- Assignment
Would you go through the records below and copy each line with the string "frac"?

***** Dataset extract

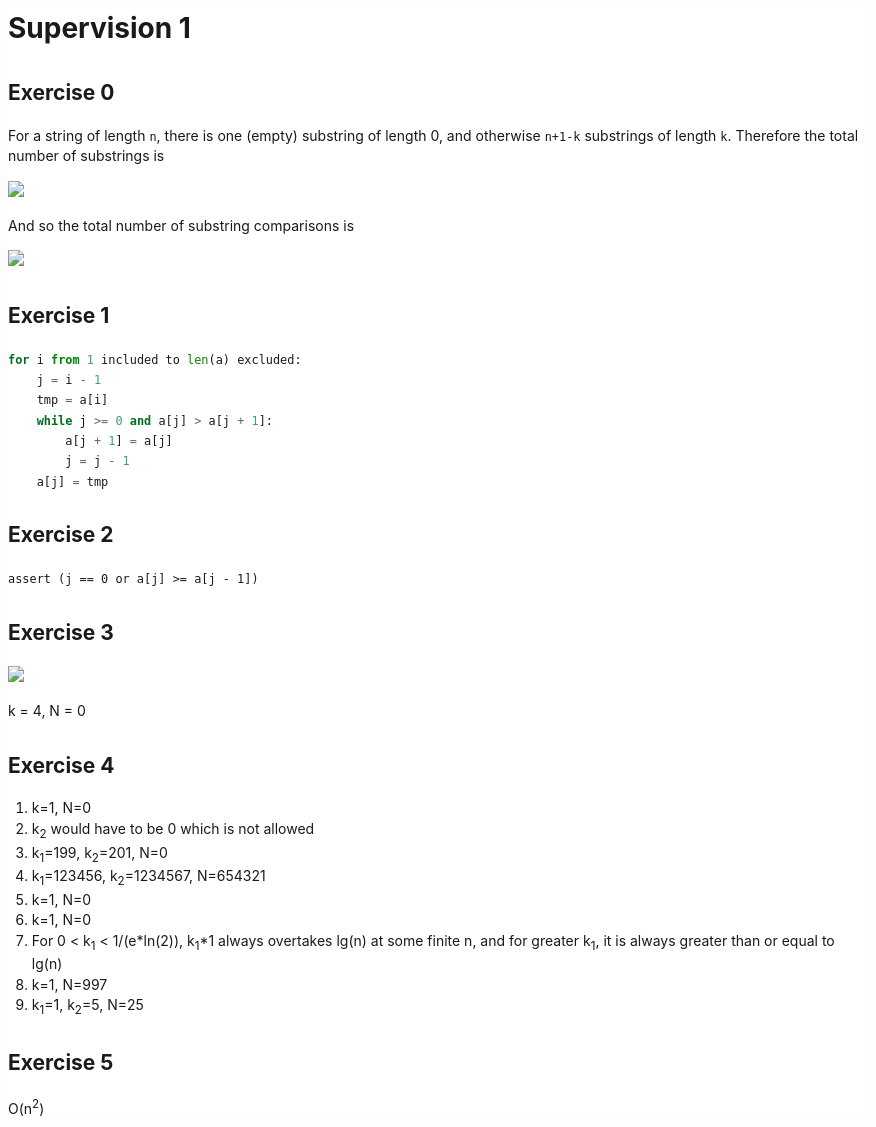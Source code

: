 # Supervision 1

## Exercise 0
For a string of length `n`, there is one (empty) substring of length 0, and otherwise `n+1-k` substrings of length `k`. Therefore the total number of substrings is

![](https://latex.codecogs.com/svg.latex?1%20+%20\sum_{k=1}^{n}(n+1-k)=%201+%20\frac{n(n+1)}{2})

And so the total number of substring comparisons is

![](https://latex.codecogs.com/svg.latex?(1+%20\frac{n(n+1)}{2})(1+%20\frac{m(m+1)}{2}))

## Exercise 1
```python
for i from 1 included to len(a) excluded:
    j = i - 1
    tmp = a[i]
    while j >= 0 and a[j] > a[j + 1]:
        a[j + 1] = a[j]
        j = j - 1
    a[j] = tmp
```

## Exercise 2
`assert (j == 0 or a[j] >= a[j - 1])`

## Exercise 3
![](https://latex.codecogs.com/svg.latex?f%28n%29%20\in%20o%28g%28n%29%29%20\iff%20\exists%20n_0,%20c_2%20%3E%200%20s.t.%20\forall%20n%3En_0%20:%200%20\leq%20f%28n%29%20%3C%20c_2g%28n%29)

k = 4, N = 0

## Exercise 4
1. k=1, N=0
2. k<sub>2</sub> would have to be 0 which is not allowed
3. k<sub>1</sub>=199, k<sub>2</sub>=201, N=0
4. k<sub>1</sub>=123456, k<sub>2</sub>=1234567, N=654321
5. k=1, N=0
6. k=1, N=0
7. For 0 < k<sub>1</sub> < 1/(e*ln(2)), k<sub>1</sub>*1 always overtakes lg(n) at some finite n, and for greater k<sub>1</sub>, it is always greater than or equal to lg(n)
8. k=1, N=997
9. k<sub>1</sub>=1, k<sub>2</sub>=5, N=25

## Exercise 5
O(n<sup>2</sup>)
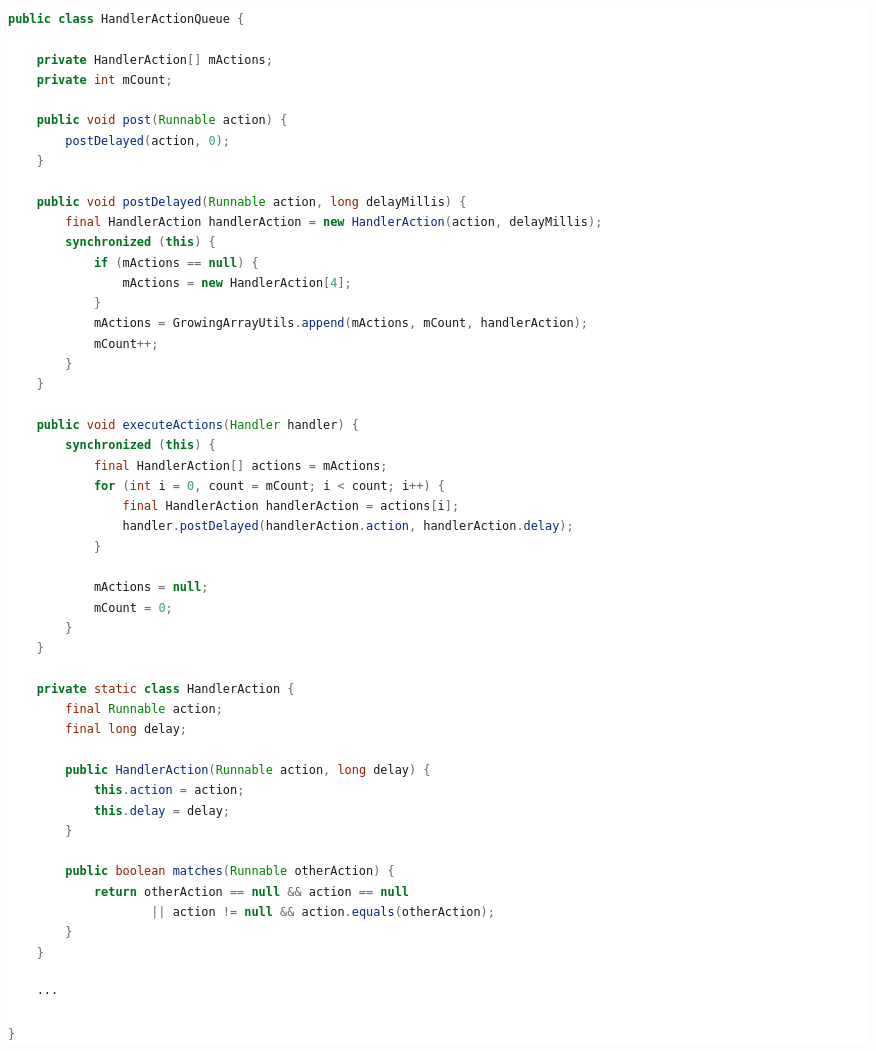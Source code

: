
 ```java
public class HandlerActionQueue {
    
    private HandlerAction[] mActions;
    private int mCount;

    public void post(Runnable action) {
        postDelayed(action, 0);
    }

    public void postDelayed(Runnable action, long delayMillis) {
        final HandlerAction handlerAction = new HandlerAction(action, delayMillis);
        synchronized (this) {
            if (mActions == null) {
                mActions = new HandlerAction[4];
            }
            mActions = GrowingArrayUtils.append(mActions, mCount, handlerAction);
            mCount++;
        }
    }

    public void executeActions(Handler handler) {
        synchronized (this) {
            final HandlerAction[] actions = mActions;
            for (int i = 0, count = mCount; i < count; i++) {
                final HandlerAction handlerAction = actions[i];
                handler.postDelayed(handlerAction.action, handlerAction.delay);
            }

            mActions = null;
            mCount = 0;
        }
    }

    private static class HandlerAction {
        final Runnable action;
        final long delay;

        public HandlerAction(Runnable action, long delay) {
            this.action = action;
            this.delay = delay;
        }

        public boolean matches(Runnable otherAction) {
            return otherAction == null && action == null
                    || action != null && action.equals(otherAction);
        }
    }
    
    ···
    
}
```

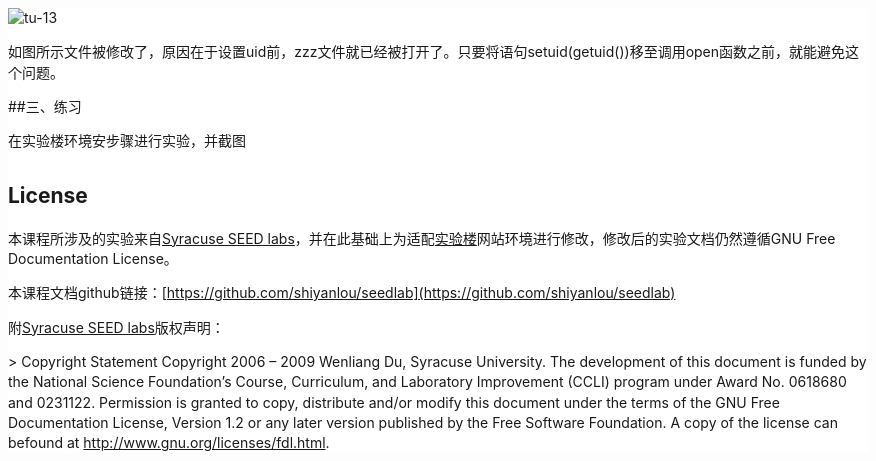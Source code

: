 ![tu-13](https://dn-anything-about-doc.qbox.me/xxaq_set_uid/setuid-01-13.png)

如图所示文件被修改了，原因在于设置uid前，zzz文件就已经被打开了。只要将语句setuid(getuid())移至调用open函数之前，就能避免这个问题。

##三、练习

在实验楼环境安步骤进行实验，并截图


## License

本课程所涉及的实验来自[Syracuse SEED labs](http://www.cis.syr.edu/~wedu/seed/)，并在此基础上为适配[实验楼](http://www.shiyanlou.com)网站环境进行修改，修改后的实验文档仍然遵循GNU Free Documentation License。

本课程文档github链接：[https://github.com/shiyanlou/seedlab](https://github.com/shiyanlou/seedlab)

附[Syracuse SEED labs](http://www.cis.syr.edu/~wedu/seed/)版权声明：

&gt; Copyright Statement Copyright 2006 – 2009 Wenliang Du, Syracuse University. The development of this document is funded by the National Science Foundation’s Course, Curriculum, and Laboratory Improvement (CCLI) program under Award No. 0618680 and 0231122. Permission is granted to copy, distribute and/or modify this document under the terms of the GNU Free Documentation License, Version 1.2 or any later version published by the Free Software Foundation. A copy of the license can befound at http://www.gnu.org/licenses/fdl.html.




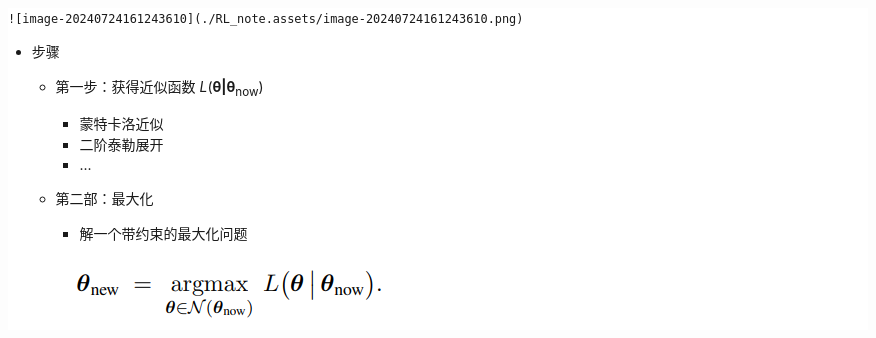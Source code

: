     ![image-20240724161243610](./RL_note.assets/image-20240724161243610.png)

  - 步骤

    - 第一步：获得近似函数 $L(\boldsymbol{\theta | \theta_{\text{now}}})$

      - 蒙特卡洛近似
      - 二阶泰勒展开
      - ...

    - 第二部：最大化

      - 解一个带约束的最大化问题

      ![image-20240724161908439](./RL_note.assets/image-20240724161908439.png)
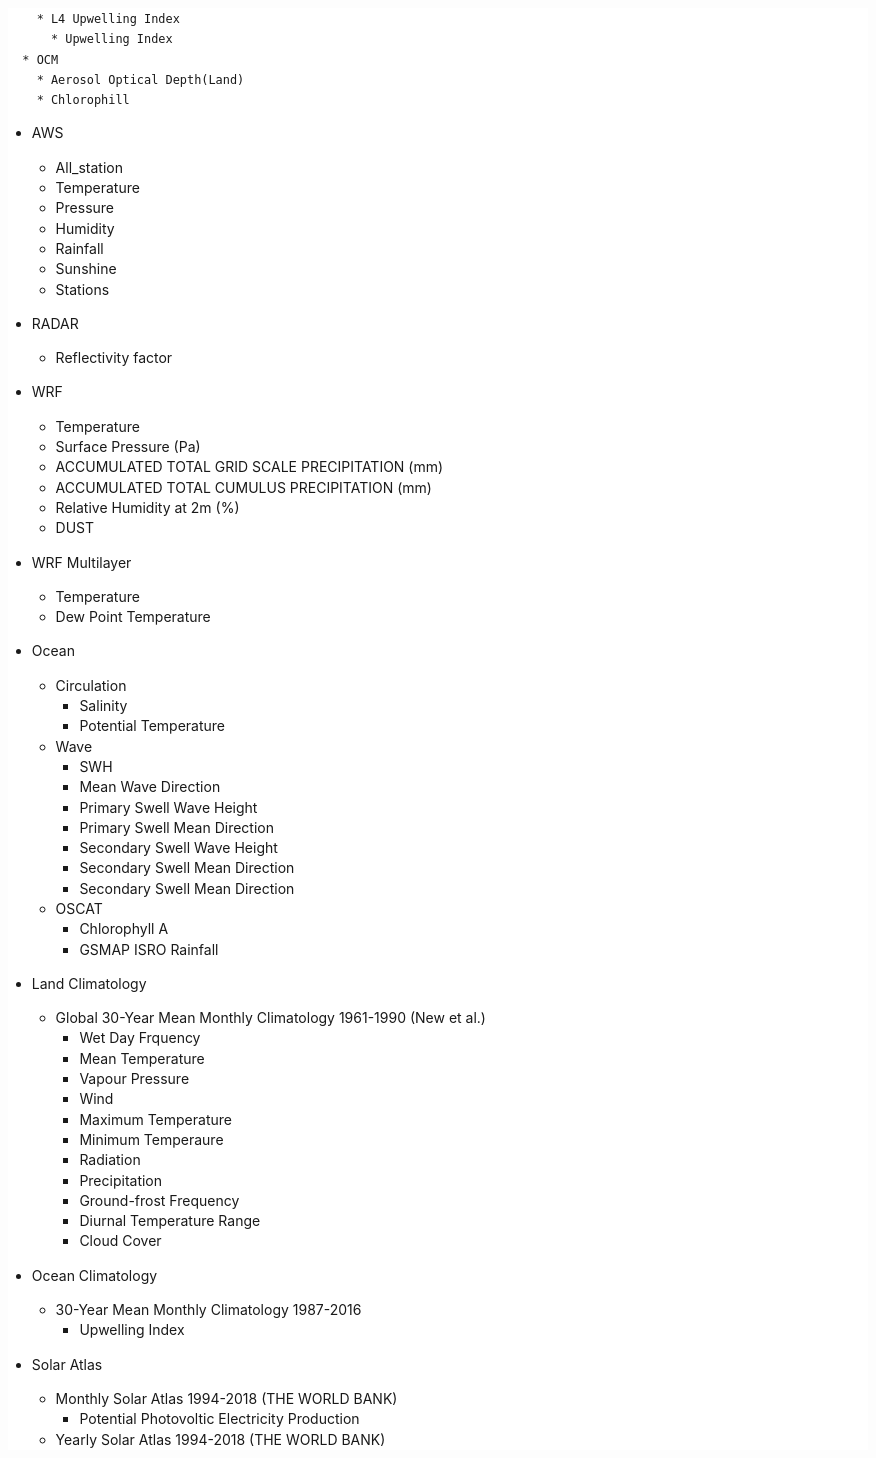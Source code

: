         * L4 Upwelling Index
          * Upwelling Index
      * OCM
        * Aerosol Optical Depth(Land)
        * Chlorophill


  * AWS 
    * All_station 
    * Temperature 
    * Pressure 
    * Humidity 
    * Rainfall 
    * Sunshine 
    * Stations 
  * RADAR 
    * Reflectivity factor 


  * WRF 
    * Temperature 
    * Surface Pressure (Pa) 
    * ACCUMULATED TOTAL GRID SCALE PRECIPITATION (mm) 
    * ACCUMULATED TOTAL CUMULUS PRECIPITATION (mm) 
    * Relative Humidity at 2m (%) 
    * DUST 
  * WRF Multilayer 
    * Temperature 
    * Dew Point Temperature 
  * Ocean 
    * Circulation 
      * Salinity 
      * Potential Temperature 
    * Wave 
      * SWH 
      * Mean Wave Direction 
      * Primary Swell Wave Height 
      * Primary Swell Mean Direction 
      * Secondary Swell Wave Height 
      * Secondary Swell Mean Direction 
      * Secondary Swell Mean Direction 
    * OSCAT 
      * Chlorophyll A 
      * GSMAP ISRO Rainfall 


  * Land Climatology 
    * Global 30-Year Mean Monthly Climatology 1961-1990 (New et al.) 
      * Wet Day Frquency 
      * Mean Temperature 
      * Vapour Pressure 
      * Wind 
      * Maximum Temperature 
      * Minimum Temperaure 
      * Radiation 
      * Precipitation 
      * Ground-frost Frequency 
      * Diurnal Temperature Range 
      * Cloud Cover 
  * Ocean Climatology 
    * 30-Year Mean Monthly Climatology 1987-2016 
      * Upwelling Index 
  * Solar Atlas 
    * Monthly Solar Atlas 1994-2018 (THE WORLD BANK) 
      * Potential Photovoltic Electricity Production 
    * Yearly Solar Atlas 1994-2018 (THE WORLD BANK)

**********

- Your response
![](https://latex.codecogs.com/svg.latex?1%20+%20\sum_{k=1}^{n}(n+1-k)=%201+%20\frac{n(n+1)}{2})
![](https://latex.codecogs.com/svg.latex?(1+%20\frac{n(n+1)}{2})(1+%20\frac{m(m+1)}{2}))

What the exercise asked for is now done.